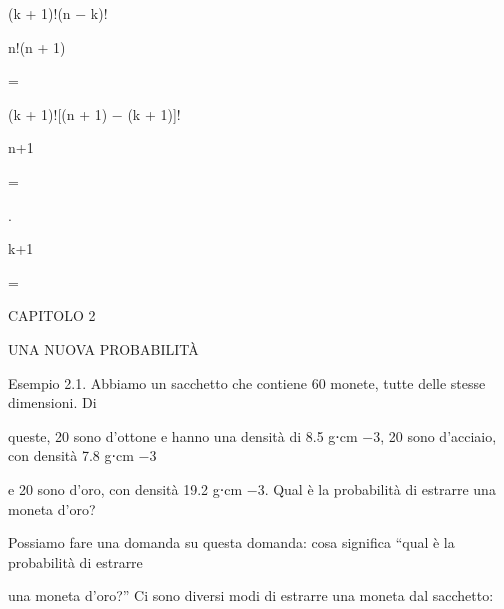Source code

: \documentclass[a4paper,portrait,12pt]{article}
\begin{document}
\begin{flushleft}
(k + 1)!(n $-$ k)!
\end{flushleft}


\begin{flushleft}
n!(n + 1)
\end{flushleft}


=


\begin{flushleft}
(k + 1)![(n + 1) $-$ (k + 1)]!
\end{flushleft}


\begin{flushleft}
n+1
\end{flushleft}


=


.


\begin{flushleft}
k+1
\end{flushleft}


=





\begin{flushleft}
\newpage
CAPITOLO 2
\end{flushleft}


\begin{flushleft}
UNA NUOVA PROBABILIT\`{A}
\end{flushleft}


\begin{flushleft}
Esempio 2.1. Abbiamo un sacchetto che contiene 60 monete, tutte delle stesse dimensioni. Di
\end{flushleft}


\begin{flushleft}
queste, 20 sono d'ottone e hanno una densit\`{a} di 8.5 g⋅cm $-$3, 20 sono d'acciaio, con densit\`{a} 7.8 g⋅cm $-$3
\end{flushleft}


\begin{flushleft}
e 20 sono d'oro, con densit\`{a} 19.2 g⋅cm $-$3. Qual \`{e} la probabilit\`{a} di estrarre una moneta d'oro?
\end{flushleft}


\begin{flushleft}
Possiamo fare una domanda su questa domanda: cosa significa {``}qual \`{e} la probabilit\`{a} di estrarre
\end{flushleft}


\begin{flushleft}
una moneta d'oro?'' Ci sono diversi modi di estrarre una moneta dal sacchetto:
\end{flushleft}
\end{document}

--

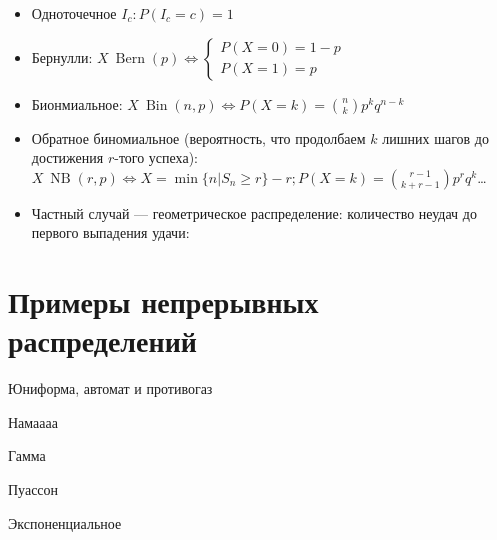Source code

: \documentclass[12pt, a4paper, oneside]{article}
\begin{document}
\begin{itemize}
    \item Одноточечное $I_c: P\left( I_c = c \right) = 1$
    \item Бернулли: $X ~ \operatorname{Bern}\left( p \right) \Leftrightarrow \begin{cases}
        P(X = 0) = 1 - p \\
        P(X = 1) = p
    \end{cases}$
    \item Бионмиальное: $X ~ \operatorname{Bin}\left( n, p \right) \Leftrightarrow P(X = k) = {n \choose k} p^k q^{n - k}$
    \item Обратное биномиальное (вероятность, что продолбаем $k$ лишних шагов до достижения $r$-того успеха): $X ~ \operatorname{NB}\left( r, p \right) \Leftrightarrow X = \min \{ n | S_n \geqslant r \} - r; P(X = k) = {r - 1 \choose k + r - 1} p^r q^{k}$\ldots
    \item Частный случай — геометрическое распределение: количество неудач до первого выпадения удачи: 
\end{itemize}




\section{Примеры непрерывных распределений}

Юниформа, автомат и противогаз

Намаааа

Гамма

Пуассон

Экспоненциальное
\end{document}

What to produce: Copy the lines above that hold the word "sono".

Solution:
queste, 20 sono d'ottone e hanno una densit\`{a} di 8.5 g⋅cm $-$3, 20 sono d'acciaio, con densit\`{a} 7.8 g⋅cm $-$3
e 20 sono d'oro, con densit\`{a} 19.2 g⋅cm $-$3. Qual \`{e} la probabilit\`{a} di estrarre una moneta d'oro?
una moneta d'oro?'' Ci sono diversi modi di estrarre una moneta dal sacchetto:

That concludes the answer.